The development of public code requires various forms of governance. Codebase stewardship includes helping communities develop the governance models that best suit their specific situations. We recognize that governance is not “one size fits all”, but rather something that needs to be adjusted to the culture, maturity, composition, and size of a community.
The Foundation for Public Code does not directly govern codebases. Instead, we offer support and advise on codebase governance, and help communities execute governance.
What codebase governance is
Codebase governance is strictly limited to the codebase. The governance of the codebase should strive to be as simple, transparent and welcoming as possible. This is to help the codebase scale, and allow different types of parties; public associations, large and small municipalities, and different companies to get involved. The current draft ‘governance file’ contains a proposal, including a technical steering team and product steering team.
Codebase governance does not imply governance of implementations
Governance of implementations is whatever contextual arrangement is made to enable a local implementation. This can include contracting of marketing parties, collective procurements, or service agreements between municipal departments. For example, this could include a joint procurement by several municipalities, coordinated by an association of municipalities, for a consortium of market parties (including development, maintenance and hosting parties).
Governance of implementations can vary strongly, ranging from one municipality who does everything in house, to municipalities who interact with a single market party for all their needs and questions.
Below is a visual representation summarizing the information above.
Determining a community’s governance needs
Several basic questions need to be answered regardless of the methods used to determine these needs:
- How do you want to make decisions, large and small, around the codebase and the community?
- Can certain issues only be decided by certain community members?
- Can others be distributed and/or delegated to the wider community or specialists within the community?
- Who decides which issues are reserved or delegated, and how can community members participate in the decision making process?
- Do you want to use a letter of intent to show the commitment of an organization joining the community?
Designing a governance model
After the community’s governance needs have been established, a suitable governance model can be designed. This governance template can be used as inspiration.
The following sections are typically included when designing a governance model:
- Maintainership (teams, members and meetings)

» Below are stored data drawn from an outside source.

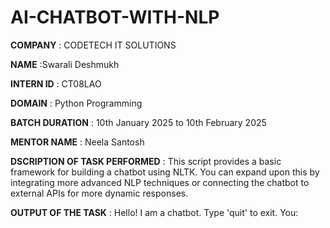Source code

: # AI-CHATBOT-WITH-NLP

**COMPANY** : CODETECH IT SOLUTIONS

**NAME** :Swarali Deshmukh

**INTERN ID** : CT08LAO

**DOMAIN** : Python Programming

**BATCH DURATION** : 10th January 2025 to 10th February 2025

**MENTOR NAME** : Neela Santosh

**DSCRIPTION OF TASK PERFORMED** : This script provides a basic framework for building a chatbot using NLTK. You can expand upon this by integrating more advanced NLP techniques or connecting the chatbot to external APIs for more dynamic responses.

**OUTPUT OF THE TASK** :
Hello! I am a chatbot. Type 'quit' to exit.
You: 
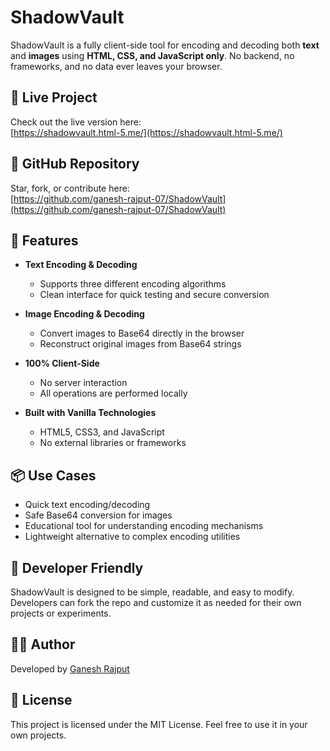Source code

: # ShadowVault

ShadowVault is a fully client-side tool for encoding and decoding both **text** and **images** using **HTML, CSS, and JavaScript only**. No backend, no frameworks, and no data ever leaves your browser.

## 🔗 Live Project

Check out the live version here:  
[https://shadowvault.html-5.me/](https://shadowvault.html-5.me/)

## 📁 GitHub Repository

Star, fork, or contribute here:  
[https://github.com/ganesh-rajput-07/ShadowVault](https://github.com/ganesh-rajput-07/ShadowVault)

## 🚀 Features

- **Text Encoding & Decoding**
  - Supports three different encoding algorithms
  - Clean interface for quick testing and secure conversion

- **Image Encoding & Decoding**
  - Convert images to Base64 directly in the browser
  - Reconstruct original images from Base64 strings

- **100% Client-Side**
  - No server interaction
  - All operations are performed locally

- **Built with Vanilla Technologies**
  - HTML5, CSS3, and JavaScript
  - No external libraries or frameworks

## 📦 Use Cases

- Quick text encoding/decoding
- Safe Base64 conversion for images
- Educational tool for understanding encoding mechanisms
- Lightweight alternative to complex encoding utilities

## 🧠 Developer Friendly

ShadowVault is designed to be simple, readable, and easy to modify. Developers can fork the repo and customize it as needed for their own projects or experiments.

## 👨‍💻 Author

Developed by [Ganesh Rajput](https://github.com/ganesh-rajput-07)

## 📄 License

This project is licensed under the MIT License. Feel free to use it in your own projects.
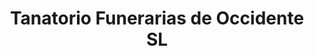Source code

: ---
title: "Tanatorio Funerarias de Occidente SL"
url: /mohias/tanatorio-funerarias-de-occidente-sl/
shop: directores de funerarias
---
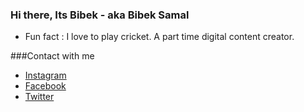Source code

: ### Hi there, Its Bibek - aka Bibek Samal




 - Fun fact : I love to play cricket. A part time digital content creator.


###Contact with me 

  - [Instagram](https://www.instagram.com/the_quasi_guy/)
  - [Facebook](https://www.facebook.com/bibek.samal.90/)
  - [Twitter](https://twitter.com/bibekhapuli)
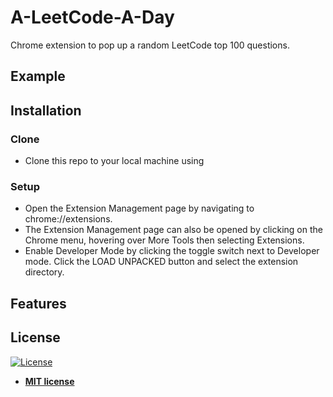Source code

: # A-LeetCode-A-Day
Chrome extension to pop up a random LeetCode top 100 questions.

## Example

## Installation
### Clone
- Clone this repo to your local machine using

### Setup
- Open the Extension Management page by navigating to chrome://extensions.
- The Extension Management page can also be opened by clicking on the Chrome menu, hovering over More Tools then selecting Extensions.
- Enable Developer Mode by clicking the toggle switch next to Developer mode.
Click the LOAD UNPACKED button and select the extension directory.


## Features

## License

[![License](http://img.shields.io/:license-mit-blue.svg?style=flat-square)](http://badges.mit-license.org)

- **[MIT license](http://opensource.org/licenses/mit-license.php)**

- Changes in codebase governance
- Decision-making process
- Conflict resolution
- Intellectual property
- Code of conduct
The governance model is best documented in a
GOVERNANCE file that is placed in the root catalog of the codebase repository and linked to from the
The process of establishing governance should not be a blocker for working in the open. It is better to start working in the open, and then work on establishing governance. This is particularly true if the beginning of a codebase involves only one contributing organization. That being said, clear and established governance is essential for effective collaboration, so the closer the codebase is to having additional contributors, the more urgent it becomes to establish governance.
The Standard for Public Code mentions several criteria related to governance.
This criterion has several requirements that are related to the governance of a codebase. Firstly, it makes clear that a lot of things need to be publicly accessible and that things need to be openly documented. It then touches upon on how people can interact and what expectations they can have of the codebase. Lastly, it states that the governance itself should be documented in a GOVERNANCE file.
Require review of contributions
This is the second criterion relevant for codebase governance. It mandates that contributions need to be approved by other parties in the community and specifies how this could be done.
Some common anti-patterns that we have noticed are:
- The governance model is set up to require reviewer(s) from other organization(s).
- If one organization makes 90% of the pull requests, the other organizations may not be able to keep up with that pace. If the model is too rigid, timely merging might become a problem.
- If a majority (or all) of the reviewers are part of a single organization that doesn’t dedicate time to reviewing code contributions from other organizations, the backlog of pull requests to review will grow. If the model is too rigid, timely merging might become a problem.
- A model requiring perfect consensus or even unanimous votes might get caught in decision paralysis if the voting members usually have different opinions.
Tools to support governance
These are some tools we’ve developed to make codebase governance easier:
- The governance game and the governance exercise are useful tools to employ early in the process. It helps people reflect on what governance means for a codebase, the complexity around it, and suggests things worth considering during set up. The game is also useful as a tool for visualizing how a current governance model is set up or could be changed in a customized governance workshop.
- Technical roadmap template.
- Template for a letter of intent of joining a codebase.
- Open Governance - a collection of governance models of open source projects (no public code examples there yet).
- Some easy tasks related to governance are listed in Product assets for early incubation.